= What the task asks =
Everything in the listing that follows should be reproduced exactly except the pictures.

= Data listing =
::::

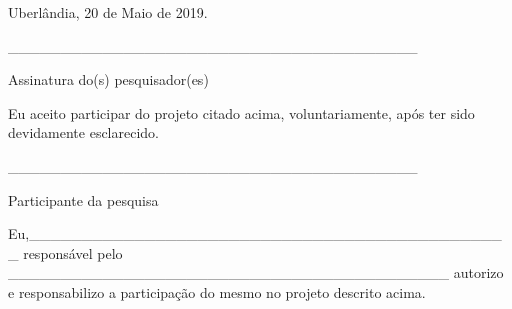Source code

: \begin{center}
Uberlândia, 20 de Maio de 2019.
\end{center}

\vspace{\baselineskip}

\vspace{\baselineskip}

\vspace{\baselineskip}

\vspace{\baselineskip}

\begin{center}
\_\_\_\_\_\_\_\_\_\_\_\_\_\_\_\_\_\_\_\_\_\_\_\_\_\_\_\_\_\_\_\_\_\_\_\_\_\_\_\par

Assinatura do(s) pesquisador(es)\par
\end{center}


\vspace{\baselineskip}

\vspace{\baselineskip}
Eu aceito participar do projeto citado acima, voluntariamente, após ter sido devidamente esclarecido.

\begin{center}
\vspace{\baselineskip}
\_\_\_\_\_\_\_\_\_\_\_\_\_\_\_\_\_\_\_\_\_\_\_\_\_\_\_\_\_\_\_\_\_\_\_\_\_\_\_\par

Participante da pesquisa\par
\end{center}


\vspace{\baselineskip}
Eu,\_\_\_\_\_\_\_\_\_\_\_\_\_\_\_\_\_\_\_\_\_\_\_\_\_\_\_\_\_\_\_\_\_\_\_\_\_\_\_\_\_\_\_\_\_\_
responsável pelo \_\_\_\_\_\_\_\_\_\_\_\_\_\_\_\_\_\_\_\_\_\_\_\_\_\_\_\_\_\_\_\_\_\_\_\_\_\_\_\_\_\_ autorizo e responsabilizo a participação do mesmo no projeto descrito acima.\par


\vspace{\baselineskip}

::::

= Answer to the exercise =
Source code

: \begin{center}
Uberlândia, 20 de Maio de 2019.
\end{center}

\vspace{\baselineskip}

\vspace{\baselineskip}

\vspace{\baselineskip}

\vspace{\baselineskip}

\begin{center}
\_\_\_\_\_\_\_\_\_\_\_\_\_\_\_\_\_\_\_\_\_\_\_\_\_\_\_\_\_\_\_\_\_\_\_\_\_\_\_\par

Assinatura do(s) pesquisador(es)\par
\end{center}


\vspace{\baselineskip}

\vspace{\baselineskip}
Eu aceito participar do projeto citado acima, voluntariamente, após ter sido devidamente esclarecido.

\begin{center}
\vspace{\baselineskip}
\_\_\_\_\_\_\_\_\_\_\_\_\_\_\_\_\_\_\_\_\_\_\_\_\_\_\_\_\_\_\_\_\_\_\_\_\_\_\_\par

Participante da pesquisa\par
\end{center}


\vspace{\baselineskip}
Eu,\_\_\_\_\_\_\_\_\_\_\_\_\_\_\_\_\_\_\_\_\_\_\_\_\_\_\_\_\_\_\_\_\_\_\_\_\_\_\_\_\_\_\_\_\_\_
responsável pelo \_\_\_\_\_\_\_\_\_\_\_\_\_\_\_\_\_\_\_\_\_\_\_\_\_\_\_\_\_\_\_\_\_\_\_\_\_\_\_\_\_\_ autorizo e responsabilizo a participação do mesmo no projeto descrito acima.\par


\vspace{\baselineskip}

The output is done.